A few days ago, I enjoyed the daily post of Matthew Dicks. His title was, “How to transform your child into a writer.” While his example and suggestions were specific to writing, they could apply as easily to any creative endeavor. Actually, they could apply to any attempt to try something new, especially something that takes time to learn, that takes work to be good at.
Here’s what he says:
“As a teacher and a writer, I often give parents advice on helping their children to become effective writers who (more importantly) love to write.
My advice is simple:
Be the best audience possible for your child’s work. If he or she wants to read something to you, drop everything. Allow the chicken to burn in the frying pan. Allow the phone to ring off the hook. Give your child your full and complete attention. When a child reads something that they have written to someone who they love and respect, it is the most important thing happening in the world at that moment.
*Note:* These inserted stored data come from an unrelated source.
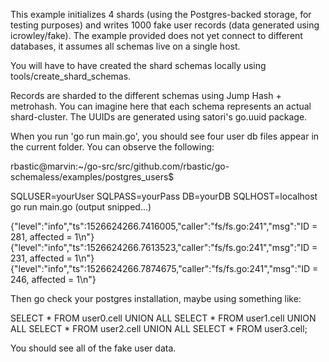 This example initializes 4 shards (using the Postgres-backed storage, for testing
purposes) and writes 1000 fake user records (data generated using
icrowley/fake). The example provided does not yet connect to different
databases, it assumes all schemas live on a single host.

You will have to have created the shard schemas locally using
tools/create_shard_schemas.

Records are sharded to the different schemas using Jump Hash + metrohash. You
can imagine here that each schema represents an actual shard-cluster. The UUIDs
are generated using satori's go.uuid package.

When you run 'go run main.go', you should see four user db files appear in the
current folder. You can observe the following:

rbastic@marvin:~/go-src/src/github.com/rbastic/go-schemaless/examples/postgres_users$

SQLUSER=yourUser SQLPASS=yourPass DB=yourDB SQLHOST=localhost go run main.go (output snipped...)

{"level":"info","ts":1526624266.7416005,"caller":"fs/fs.go:241","msg":"ID = 281, affected = 1\n"}
{"level":"info","ts":1526624266.7613523,"caller":"fs/fs.go:241","msg":"ID = 231, affected = 1\n"}
{"level":"info","ts":1526624266.7874675,"caller":"fs/fs.go:241","msg":"ID = 246, affected = 1\n"}

Then go check your postgres installation, maybe using something like:

SELECT * FROM user0.cell UNION ALL 
SELECT * FROM user1.cell UNION ALL 
SELECT * FROM user2.cell UNION ALL 
SELECT * FROM user3.cell;

You should see all of the fake user data.
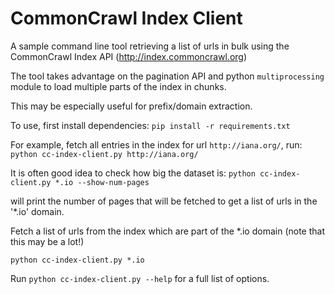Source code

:# CommonCrawl Index Client


A sample command line tool retrieving a list of urls in bulk using the CommonCrawl Index API (http://index.commoncrawl.org)

The tool takes advantage on the pagination API and python `multiprocessing` module to load multiple parts of the index in chunks.

This may be especially useful for prefix/domain extraction.

To use, first install dependencies: `pip install -r requirements.txt`

For example, fetch all entries in the index for url `http://iana.org/`, run:
`python cc-index-client.py http://iana.org/`

It is often good idea to check how big the dataset is:
`python cc-index-client.py *.io --show-num-pages`

will print the number of pages that will be fetched to get a list of urls in the '*.io' domain.

Fetch a list of urls from the index which are part of the *.io domain (note that this may be a lot!)

`python cc-index-client.py *.io`


Run `python cc-index-client.py --help` for a full list of options.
Treat it as such.”
He continues with very specific advice, things to do and things not to do, but it seems to me that it all boils down to the idea of encouragement. Do what ever you can do to encourage children in this activity that interests them. Don’t evaluate, critique, or measure. Encourage and support. I love this idea. And I love it for more than kids.
Everyone needs encouragement to try new things. All of us need a chance to make mistakes, misspell words, and be sloppy, or color the sky purple. One of my favorite facts about the word encourage is that it starts with the word ‘cor’ or heart. Thus to encourage someone is to give them heart. It’s to give them attention and support. And that attention and support can mean everything in supporting a child to become a writer, an artist. And the same is true in helping a staff member learn a new skill, take on a new responsibility, or step into a leadership role. Encouragement can be the magic ingredient in any type of transformation.
Who has encouraged you on your journey? Who might you encourage as they take on new challenges? The magic of encouragement is that it turns us from someone who can’t do something into someone who can try, learn, and just maybe create wonders. Why don’t you give it a try. (See what I did there – encouragement!)